Write each entry out again exactly as it was given.

Excerpts from a dataset
========

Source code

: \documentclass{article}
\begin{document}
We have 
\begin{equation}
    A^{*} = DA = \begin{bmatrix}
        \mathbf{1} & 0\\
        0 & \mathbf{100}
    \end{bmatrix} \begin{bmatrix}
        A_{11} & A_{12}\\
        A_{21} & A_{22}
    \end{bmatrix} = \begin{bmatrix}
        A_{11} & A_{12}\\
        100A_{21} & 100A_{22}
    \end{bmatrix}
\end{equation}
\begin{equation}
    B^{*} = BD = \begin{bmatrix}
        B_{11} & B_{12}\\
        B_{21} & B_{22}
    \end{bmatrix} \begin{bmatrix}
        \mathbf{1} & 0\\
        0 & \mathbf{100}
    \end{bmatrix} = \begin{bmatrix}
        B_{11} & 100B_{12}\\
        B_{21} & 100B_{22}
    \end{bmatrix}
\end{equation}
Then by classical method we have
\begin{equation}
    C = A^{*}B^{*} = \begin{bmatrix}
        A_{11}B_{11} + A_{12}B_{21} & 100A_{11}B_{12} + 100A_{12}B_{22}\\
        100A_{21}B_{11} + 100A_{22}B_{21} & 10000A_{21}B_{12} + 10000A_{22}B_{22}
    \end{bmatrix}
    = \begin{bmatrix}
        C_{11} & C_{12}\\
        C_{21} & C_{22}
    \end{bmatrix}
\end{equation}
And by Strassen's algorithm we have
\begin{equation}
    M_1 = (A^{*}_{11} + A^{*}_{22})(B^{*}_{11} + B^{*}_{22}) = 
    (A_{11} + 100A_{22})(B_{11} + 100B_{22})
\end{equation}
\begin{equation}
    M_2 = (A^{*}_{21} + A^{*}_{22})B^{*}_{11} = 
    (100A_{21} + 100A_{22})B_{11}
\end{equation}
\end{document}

========

Written answer →
Source code

: \documentclass{article}
\begin{document}
We have 
\begin{equation}
    A^{*} = DA = \begin{bmatrix}
        \mathbf{1} & 0\\
        0 & \mathbf{100}
    \end{bmatrix} \begin{bmatrix}
        A_{11} & A_{12}\\
        A_{21} & A_{22}
    \end{bmatrix} = \begin{bmatrix}
        A_{11} & A_{12}\\
        100A_{21} & 100A_{22}
    \end{bmatrix}
\end{equation}
\begin{equation}
    B^{*} = BD = \begin{bmatrix}
        B_{11} & B_{12}\\
        B_{21} & B_{22}
    \end{bmatrix} \begin{bmatrix}
        \mathbf{1} & 0\\
        0 & \mathbf{100}
    \end{bmatrix} = \begin{bmatrix}
        B_{11} & 100B_{12}\\
        B_{21} & 100B_{22}
    \end{bmatrix}
\end{equation}
Then by classical method we have
\begin{equation}
    C = A^{*}B^{*} = \begin{bmatrix}
        A_{11}B_{11} + A_{12}B_{21} & 100A_{11}B_{12} + 100A_{12}B_{22}\\
        100A_{21}B_{11} + 100A_{22}B_{21} & 10000A_{21}B_{12} + 10000A_{22}B_{22}
    \end{bmatrix}
    = \begin{bmatrix}
        C_{11} & C_{12}\\
        C_{21} & C_{22}
    \end{bmatrix}
\end{equation}
And by Strassen's algorithm we have
\begin{equation}
    M_1 = (A^{*}_{11} + A^{*}_{22})(B^{*}_{11} + B^{*}_{22}) = 
    (A_{11} + 100A_{22})(B_{11} + 100B_{22})
\end{equation}
\begin{equation}
    M_2 = (A^{*}_{21} + A^{*}_{22})B^{*}_{11} = 
    (100A_{21} + 100A_{22})B_{11}
\end{equation}
\end{document}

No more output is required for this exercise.